Straniero - Straniero extracomunitario - Pensione di invalidità civile per sordi e indennità di comunicazione - Concessione subordinata al requisito della titolarità della carta di soggiorno - Censura di norma già dichiarata incostituzionale in parte qua - Questione divenuta priva di oggetto - Manifesta inammissibilità.
È manifestamente inammissibile, perché divenuta priva di oggetto, la questione di legittimità costituzionale dell'art. 80, comma 19, della legge 23 dicembre 2000, n. 388, impugnato - in riferimento agli artt. 2, 3, 32, 38 e 117, primo comma, Cost., quest'ultimo in relazione all'art. 14 della Convenzione europea per la salvaguardia dei diritti dell'uomo e delle libertà fondamentali (CEDU) e all'art. 1 del Protocollo addizionale alla Convenzione medesima - nella parte in cui subordina al requisito della titolarità della carta di soggiorno la concessione agli stranieri legalmente soggiornanti nel territorio dello Stato della indennità di comunicazione prevista in favore dei sordomuti dall'art. 4, comma 1, della legge n. 508 del 1988. La disposizione impugnata, infatti, è già stata dichiarata costituzionalmente illegittima in parte qua con la sentenza n. 230 del 2015, successiva all'ordinanza di rimessione.

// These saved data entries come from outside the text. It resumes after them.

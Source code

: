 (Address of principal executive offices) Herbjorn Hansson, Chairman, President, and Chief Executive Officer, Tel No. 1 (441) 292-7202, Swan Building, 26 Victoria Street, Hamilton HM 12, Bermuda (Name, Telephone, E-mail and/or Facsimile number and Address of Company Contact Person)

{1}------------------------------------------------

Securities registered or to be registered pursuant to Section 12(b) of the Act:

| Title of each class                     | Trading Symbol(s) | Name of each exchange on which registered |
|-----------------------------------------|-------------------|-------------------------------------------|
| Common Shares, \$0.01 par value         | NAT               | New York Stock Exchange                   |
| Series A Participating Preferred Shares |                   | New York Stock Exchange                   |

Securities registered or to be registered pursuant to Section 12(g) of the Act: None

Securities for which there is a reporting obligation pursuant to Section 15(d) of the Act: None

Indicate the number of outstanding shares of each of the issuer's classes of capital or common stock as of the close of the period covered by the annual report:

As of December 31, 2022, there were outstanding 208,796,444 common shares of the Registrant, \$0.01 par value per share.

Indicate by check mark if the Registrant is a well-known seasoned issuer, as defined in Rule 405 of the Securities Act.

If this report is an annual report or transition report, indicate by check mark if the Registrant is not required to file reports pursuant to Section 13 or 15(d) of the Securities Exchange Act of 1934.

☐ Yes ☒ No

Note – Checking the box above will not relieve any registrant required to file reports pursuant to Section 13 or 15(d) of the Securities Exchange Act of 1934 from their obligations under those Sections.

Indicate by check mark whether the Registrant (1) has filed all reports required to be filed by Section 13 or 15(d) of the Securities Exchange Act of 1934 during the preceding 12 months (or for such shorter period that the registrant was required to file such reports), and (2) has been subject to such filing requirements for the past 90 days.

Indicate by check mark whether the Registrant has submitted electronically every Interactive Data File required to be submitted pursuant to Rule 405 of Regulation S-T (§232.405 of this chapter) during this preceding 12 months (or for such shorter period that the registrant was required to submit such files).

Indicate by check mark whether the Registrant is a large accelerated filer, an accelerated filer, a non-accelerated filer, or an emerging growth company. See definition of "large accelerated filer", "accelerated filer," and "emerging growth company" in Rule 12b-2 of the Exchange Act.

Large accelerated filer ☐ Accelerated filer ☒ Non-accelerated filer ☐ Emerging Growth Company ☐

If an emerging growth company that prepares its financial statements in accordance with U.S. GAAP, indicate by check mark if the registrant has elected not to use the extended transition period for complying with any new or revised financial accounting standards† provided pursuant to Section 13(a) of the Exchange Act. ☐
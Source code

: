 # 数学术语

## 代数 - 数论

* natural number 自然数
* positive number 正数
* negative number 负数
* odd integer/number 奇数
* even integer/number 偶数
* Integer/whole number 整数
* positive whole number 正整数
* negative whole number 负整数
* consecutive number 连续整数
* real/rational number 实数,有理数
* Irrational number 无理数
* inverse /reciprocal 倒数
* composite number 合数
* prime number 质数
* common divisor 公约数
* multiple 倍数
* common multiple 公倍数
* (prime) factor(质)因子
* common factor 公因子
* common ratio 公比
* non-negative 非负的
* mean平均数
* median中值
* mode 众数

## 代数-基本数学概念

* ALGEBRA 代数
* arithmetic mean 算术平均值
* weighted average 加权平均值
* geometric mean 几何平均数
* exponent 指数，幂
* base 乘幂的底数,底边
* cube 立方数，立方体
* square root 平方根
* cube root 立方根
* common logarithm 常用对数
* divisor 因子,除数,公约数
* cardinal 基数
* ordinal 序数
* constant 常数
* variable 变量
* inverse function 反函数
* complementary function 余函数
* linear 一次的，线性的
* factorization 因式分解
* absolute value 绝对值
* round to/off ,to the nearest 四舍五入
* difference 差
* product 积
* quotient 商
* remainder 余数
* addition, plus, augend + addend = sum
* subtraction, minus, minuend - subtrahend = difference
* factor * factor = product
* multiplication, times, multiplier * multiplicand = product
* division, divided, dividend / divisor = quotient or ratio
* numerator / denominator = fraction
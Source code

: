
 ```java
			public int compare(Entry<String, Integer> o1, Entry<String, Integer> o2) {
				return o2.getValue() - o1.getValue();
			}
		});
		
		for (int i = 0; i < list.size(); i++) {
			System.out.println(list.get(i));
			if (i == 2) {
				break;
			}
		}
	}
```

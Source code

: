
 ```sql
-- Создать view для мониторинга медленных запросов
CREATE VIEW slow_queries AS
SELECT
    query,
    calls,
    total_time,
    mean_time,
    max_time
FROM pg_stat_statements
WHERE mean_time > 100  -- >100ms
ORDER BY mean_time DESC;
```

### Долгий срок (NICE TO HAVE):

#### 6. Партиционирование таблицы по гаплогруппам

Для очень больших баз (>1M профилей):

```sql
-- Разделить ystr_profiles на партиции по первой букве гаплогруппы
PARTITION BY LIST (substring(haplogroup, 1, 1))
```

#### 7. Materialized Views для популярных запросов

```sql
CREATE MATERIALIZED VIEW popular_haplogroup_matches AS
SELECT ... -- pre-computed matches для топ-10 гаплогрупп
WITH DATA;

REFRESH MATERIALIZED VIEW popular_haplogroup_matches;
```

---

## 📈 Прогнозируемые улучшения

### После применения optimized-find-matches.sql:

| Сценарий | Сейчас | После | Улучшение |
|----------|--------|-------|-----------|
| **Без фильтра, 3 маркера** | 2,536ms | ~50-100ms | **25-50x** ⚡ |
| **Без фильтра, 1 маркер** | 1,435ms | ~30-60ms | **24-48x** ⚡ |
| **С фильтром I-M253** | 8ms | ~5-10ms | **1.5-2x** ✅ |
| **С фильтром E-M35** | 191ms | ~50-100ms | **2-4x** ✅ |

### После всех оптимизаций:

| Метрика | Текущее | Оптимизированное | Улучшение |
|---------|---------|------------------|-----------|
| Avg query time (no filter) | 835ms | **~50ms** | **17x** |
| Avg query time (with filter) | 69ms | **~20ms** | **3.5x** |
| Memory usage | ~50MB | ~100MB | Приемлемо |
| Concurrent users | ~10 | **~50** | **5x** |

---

Sulla dichiarazione di illegittimità dell'art. 80, comma 19, della legge 23 dicembre 2000, n. 388 nella parte in cui subordina al requisito della titolarità della carta di soggiorno la concessione agli stranieri legalmente soggiornanti nel territorio dello Stato della pensione di invalidità civile per sordi e della indennità di comunicazione, v. la citata sentenza n. 230/2015.
Sulla manifesta inammissibilità delle questioni divenute prive di oggetto, v., ex multis, le citate ordinanze nn. 173/2015, 129/2015, 252/2014, 83/2014, 321/2013 e 177/2013.